Countertop buying guide

Last updated: April 2015

Getting started

The budget comes first then use this buying guide and the Ratings to find out the pros and cons of the materials you're considering, especially since some materials are close in price and special sales might sway you. You have more choices of materials, colors, and patterns than ever, and some materials such as concrete, granite, limestone, marble, and even stainless steel are migrating from the kitchen to the bathroom. Bathroom counters typically see a lot less wear and tear than kitchen counters, but consider materials that are more likely to resist stains and chips, unless the counter is for a powder room or guest bathroom.

Think big

Tiny samples make it hard to visualize what the material will look like in your kitchen.
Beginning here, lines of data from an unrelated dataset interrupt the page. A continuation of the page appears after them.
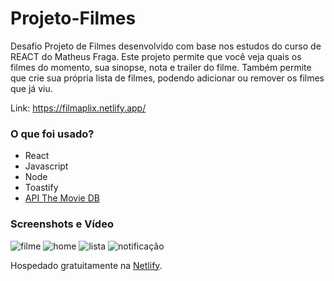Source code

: # Projeto-Filmes
Desafio Projeto de Filmes desenvolvido com base nos estudos do curso de REACT do Matheus Fraga.
Este projeto permite que você veja quais os filmes do momento, sua sinopse, nota e trailer do filme. Também permite que crie sua própria lista de filmes, podendo adicionar ou remover os filmes que já viu.

 Link: https://filmaplix.netlify.app/
 
 ### O que foi usado?
 - React
 - Javascript
 - Node
 - Toastify
 - [API The Movie DB](https://api.themoviedb.org/)
 
 ### Screenshots e Vídeo
![filme](https://user-images.githubusercontent.com/83349744/210867165-1845aba8-2e55-4ca6-af16-1cc213d0a026.png)
![home](https://user-images.githubusercontent.com/83349744/215508815-bdb8e252-7c69-4a85-94c5-05ffd494585c.png)
![lista](https://user-images.githubusercontent.com/83349744/215509237-7c7c7e14-d29a-486e-b987-0c6b5aaba82a.png)
![notificação](https://user-images.githubusercontent.com/83349744/215509334-58b64992-6e64-4a2a-a19e-95b21c1c7324.png)



Hospedado gratuitamente na [Netlify](https://app.netlify.com/).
Play with online design tools, but see the materials up close and take home large samples, even if you have to pay for them. If you're considering stone, visit the stone yard. Natural stone's color and veining can vary widely even within a slab, so when you find a slab you love, reserve it. And whatever you're considering ask about the warranty.

What about the sink?

A top-mounted sink can be used with any countertop material and is dropped in after the counter is installed. An under-mounted sink is placed under the countertop and works best with waterproof countertop materials such as concrete, solid surfacing, stainless steel, stone, or quartz. Some materials, such as solid surfacing and stainless, can be used for both the sink and counter, creating a seamless look.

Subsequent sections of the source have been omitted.